Greenwich based paramedic statement read out. Says he arrived at scene, but drove past after seeing one man with meat cleavers #woolwich
Paramedic says man with meat cleavers appeared to be sharpening them. He drove to the police cordon, until armed officers gained control
Live Updates: Woolwich Murder Trial; Mark White; 03 December 2013.
So, Daniel Middleton was driving the paramedic’s car to the police cordon. How did he do that, exactly? Where was he going along Artillery Place that he could exit that road with the Nimmo car and the white lorry double parked so as to block the route? Did the car turn around in the barracks rear access drive? In that case, he wasn’t driving past. The statement about Adebolajo sharpening meat cleavers is also fantastical, and appears to be gratuitous elaboration for the purpose of increasing the sense of danger to Middleton – the reason why he didn’t stay explained in emotional terms to the mass audience, rather than the real explanation of British institutional jobsworthness.

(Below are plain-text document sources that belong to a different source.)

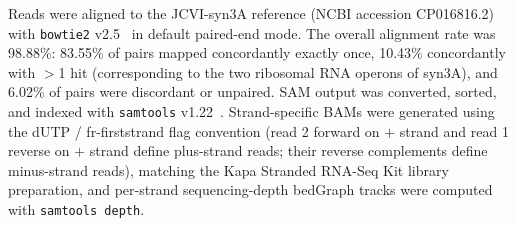 Reads were aligned to the JCVI-syn3A reference (NCBI accession CP016816.2) with \texttt{bowtie2} v2.5~\cite{langmead2012bowtie2} in default paired-end mode. The overall alignment rate was 98.88\%: 83.55\% of pairs mapped  concordantly exactly once, 10.43\% concordantly with $>$1 hit (corresponding to the two ribosomal RNA operons of syn3A), and 6.02\% of pairs were discordant or unpaired. SAM output was converted, sorted, and indexed with \texttt{samtools} v1.22~\cite{li2009samtools}. Strand-specific BAMs were generated using the dUTP / fr-firststrand flag convention (read 2 forward on $+$ strand and read 1 reverse on $+$ strand define plus-strand reads; their reverse complements define minus-strand reads), matching the Kapa Stranded RNA-Seq Kit library preparation, and per-strand sequencing-depth bedGraph tracks were computed with \texttt{samtools depth}.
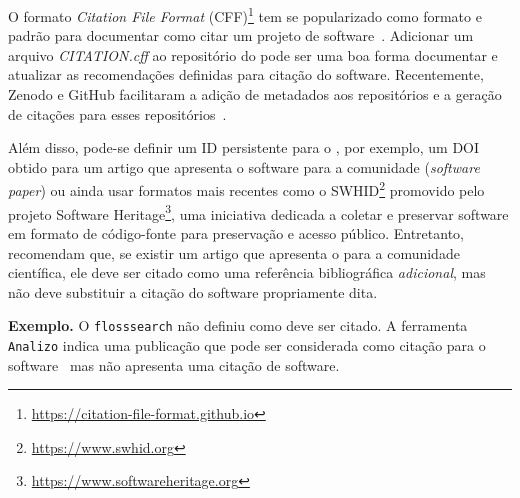 
%
O formato \textit{Citation File Format} (CFF)\footnote{\url{https://citation-file-format.github.io}} tem se popularizado como formato e padrão para documentar como citar um projeto de software~\cite{druskat:2021}.
%
Adicionar um arquivo {\em CITATION.cff} ao repositório do \RSw pode ser uma boa forma documentar e atualizar as recomendações definidas para citação do software. 
Recentemente, Zenodo e GitHub facilitaram a adição de metadados aos repositórios e a geração de citações para esses 
repositórios~\cite{smith:2021}. 

Além disso, pode-se definir um ID persistente para o \RS, por exemplo, um DOI obtido para um artigo que apresenta o software para a comunidade (\textit{software paper}) ou ainda usar formatos mais recentes como o SWHID\footnote{\url{https://www.swhid.org}} promovido pelo projeto Software Heritage\footnote{\url{https://www.softwareheritage.org}}, uma iniciativa dedicada a coletar e preservar software em formato de código-fonte para preservação e acesso público.
%
Entretanto, \cite{katz:citation:format} recomendam que, se existir um artigo que apresenta o \RSw para a comunidade científica, ele deve ser citado como uma referência bibliográfica \textit{adicional}, mas não deve substituir a citação do software propriamente dita.

\noindent\textbf{Exemplo.} 
O \RSw \texttt{flosssearch} não definiu como deve ser citado. 
A ferramenta \texttt{Analizo} indica uma publicação que pode ser considerada como citação para o software~\cite{analizo2010} mas não apresenta uma citação de software.


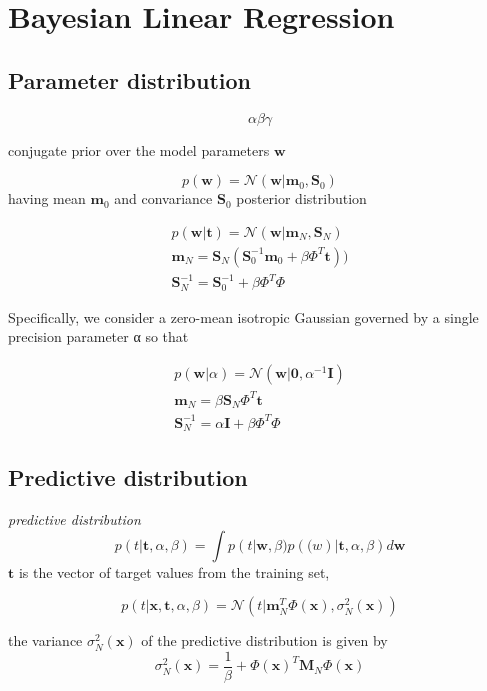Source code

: \documentclass[a4paper]{article}
\begin{document}
\section{Bayesian Linear Regression}

\subsection{Parameter distribution}

\[
\alpha\beta\gamma
\]

conjugate prior over the model parameters $ \mathbf{w} $

\[
p(\mathbf{w}) = \mathcal{N}(\mathbf{w} | \mathbf{m}_0, \mathbf{S}_0)
\]
having mean $ \mathbf{m}_0 $ and convariance $ \mathbf{S}_0 $
posterior distribution

\begin{align}
p(\mathbf{w}|\mathbf{t}) = \mathcal{N}(\mathbf{w} | \mathbf{m}_N, \mathbf{S}_N)
\\
\mathbf{m}_N = \mathbf{S}_N(\mathbf{S}_0^{-1} \mathbf{m}_0 + \beta \Phi^T \mathbf{t}))
\\
\mathbf{S}_N^{-1} = \mathbf{S}_0^{-1} + \beta \Phi^T \Phi
\end{align}

Specifically, we consider a zero-mean
isotropic Gaussian governed by a single precision parameter α so that

\begin{align}
p(\mathbf{w}|\alpha) = \mathcal{N}(\mathbf{w} | \mathbf{0},
  \alpha^{-1} \mathit{\mathbf{I}})
\\
\mathbf{m}_N = \beta \mathbf{S}_N \Phi^T \mathbf{t}
\\
\mathbf{S}_N^{-1} =  \alpha \mathit{\mathbf{I}} + \beta \Phi^T \Phi
\end{align}


\subsection{Predictive distribution}

\textit{predictive distribution}
\[
p(t | \mathbf{t}, \alpha, \beta) = \int p(t | \mathbf{w},
\beta)p(\mathbf(w)|\mathbf{t}, \alpha, \beta) d\mathbf{w}
\]
$ \mathbf{t} $ is the vector of target values from the training set,

\[
p(t | \mathbf{x}, \mathbf{t}, \alpha, \beta) = \mathcal{N}(t |
\mathbf{m}_N^T\Phi(\mathbf{x}),\sigma_N^2(\mathbf{x}))
\]

the variance $ \sigma_N^2(\mathbf{x}) $ of the predictive distribution is given by
\[
\sigma_N^2(\mathbf{x}) = \frac{1}{\beta} + \Phi(\mathbf{x})^T\mathbf{M}_N\Phi(\mathbf{x})
\]
\end{document}
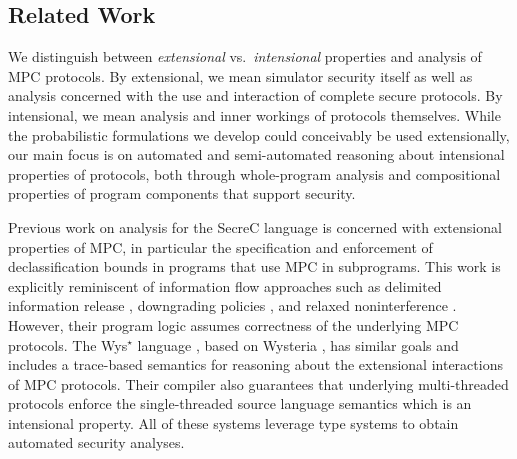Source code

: \subsection{Related Work}

We distinguish between \emph{extensional} vs.~\emph{intensional}
properties and analysis of MPC protocols. By extensional, we mean
simulator security itself as well as analysis concerned with the use
and interaction of complete secure protocols. By intensional, we mean
analysis and inner workings of protocols themselves. While the
probabilistic formulations we develop could conceivably be used
extensionally, our main focus is on automated and semi-automated
reasoning about intensional properties of protocols, both through
whole-program analysis and compositional properties of program
components that support security. 

Previous work on analysis for the SecreC language
\cite{almeida2018enforcing,10.1145/2637113.2637119} is concerned with
extensional properties of MPC, in particular the specification and
enforcement of declassification bounds in programs that use MPC in
subprograms. This work is explicitly reminiscent of information flow
approaches such as delimited information release
\cite{10.1007/978-3-540-37621-7_9}, downgrading policies \cite{li2005downgrading}, and
relaxed noninterference \cite{10.1145/1040305.1040319}. However, their
program logic assumes correctness of the underlying MPC protocols.
The Wys$^\star$ language \cite{wysstar}, based on Wysteria
\cite{rastogi2014wysteria}, has similar goals and includes a
trace-based semantics for reasoning about the extensional interactions
of MPC protocols. Their compiler also guarantees that underlying
multi-threaded protocols enforce the single-threaded source language
semantics which is an intensional property.  All of these systems
leverage type systems to obtain automated security analyses.

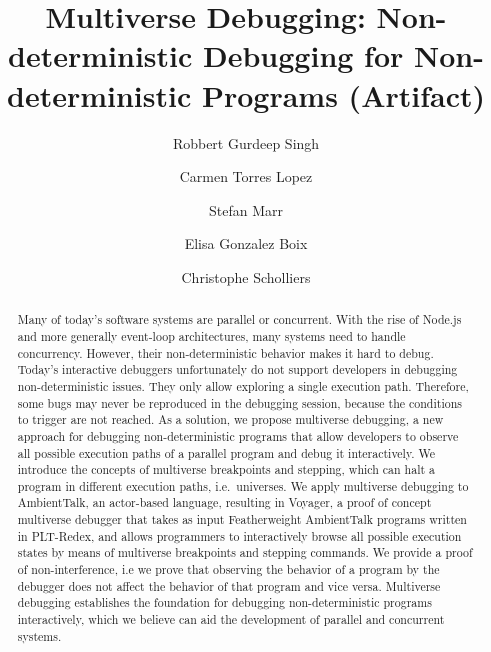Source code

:\documentclass[a4paper,UKenglish]{darts-v2019}
\title{Multiverse Debugging: Non-deterministic Debugging for Non-deterministic Programs (Artifact)} %
\author{Robbert Gurdeep Singh}{Universiteit Gent, Belgium}{Robbert.GurdeepSingh@ugent.be}{}{Doctoral fellowship from the Special Research Fund (BOF) of Ghent University (reference number: BOF18/DOC/327)}
\author{Carmen Torres Lopez}{Vrije Universiteit Brussel, Belgium}{ctorresl@vub.be}{}{FWO Research Foundation Flanders (FWO) grant, project number G004816N.}
\author{Stefan Marr}{School of Computing University of Kent, United Kingdom}{s.marr@kent.ac.uk}{}{}%
\author{Elisa Gonzalez Boix}{Vrije Universiteit Brussel, Belgium}{egonzale@vub.be}{}{}%
\author{Christophe Scholliers}{Universiteit Gent, Belgium}{Christophe.Scholliers@ugent.be}{}{}%
\begin{document}
\maketitle

\begin{abstract}
Many of today's software systems are parallel or concurrent. With the
rise of Node.js and more generally event-loop architectures, many
systems need to handle concurrency. However, their non-deterministic
behavior makes it hard to debug. Today's interactive debuggers
unfortunately do not support developers in debugging non-deterministic
issues. They only allow exploring a single execution path. Therefore,
some bugs may never be reproduced in the debugging session, because the
conditions to trigger are not reached. As a solution, we propose
multiverse debugging, a new approach for debugging non-deterministic
programs that allow developers to observe all possible execution paths
of a parallel program and debug it interactively. We introduce the
concepts of multiverse breakpoints and stepping, which can halt a
program in different execution paths, i.e.~universes. We apply
multiverse debugging to AmbientTalk, an actor-based language, resulting
in Voyager, a proof of concept multiverse debugger that takes as
input Featherweight AmbientTalk programs written in PLT-Redex, and
allows programmers to interactively browse all possible execution states
by means of multiverse breakpoints and stepping commands. We provide a
proof of non-interference, i.e we prove that observing the behavior of a
program by the debugger does not affect the behavior of that program and
vice versa. Multiverse debugging establishes the foundation for
debugging non-deterministic programs interactively, which we believe can
aid the development of parallel and concurrent systems.
 \end{abstract}

\end{document}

Finally, we find that the overhead shot that captures the paramedic car overlaps with the footage of Cave shot from the bus – or the Sun Angel Footage – by a second or so. This is how the scene is arranged and changes when it happens:
When the ambulance appears, Cave is standing at 1-o-clock if we imagine a clock face around Rigby (see Fig. 189 for reference). Kennett is standing at 3-o-clock. The ambulance passes, and Cave moves to half past 11, and Kennett moves to 4-o-clock. In this position, after the ambulance has passed, Kennett points twice at Adebolajo, who is standing uphill of the road sign by about 5 feet. This action is captured by both cameras. Before this exact point of overlap, in the Mirror Footage the car appears some 9 seconds before, and so the Sun Angel Footage starts tantalisingly close to capturing the paramedic car driving through the scene at ground level. If had begun earlier, it might have presented a much clearer view of what was going on, and would have solved the mystery of where the car went to.
Photos of the immediate aftermath of the incident from a helicopter show 3 predominantly neon yellow cars, and 2 vans of the same colouring, parked up at the junction end of Artillery Place. Obviously ambulance vehicles, all were allocated for possible casualties of an open air shootout between police and a couple of men sharing one gun between them – or for initial reports of a solitary single man who had been attacked? We can’t really say, because we don’t know what is standard procedure as such, that the ambulance crews looked like they knew to expect an outcome whereby they had to turn out as if they were responding to a major incident. This could be something, it could be nothing – it requires further information which is not at hand. In any case, as it turned out, nobody needed a fleet of medics.
So we cannot be certain that Lee Rigby’s body was given any cursory examination by any adequately trained individual. In fact, immediately after the police deal with the two perpetrators, and before the paramedics turn up, the body is surrounded by a number of people – people who are on the face of it civilians, and people who we know are police – either way, none are seen examining the body, and it should perhaps be the first thing for those people to have done.
Later on, as revealed in a still that was published by the Scottish version of the Daily Mirror, Lee Rigby’s body was covered with a red blanket (see Fig.169). In this particular image, paramedics are nowhere to be seen. It seems as though Rigby was pronounced dead by Amanda Donnelly, and then that judgement informed everyone else’s actions so that at the end, the only thing to do was to treat him as if he were dead. This seems very strange.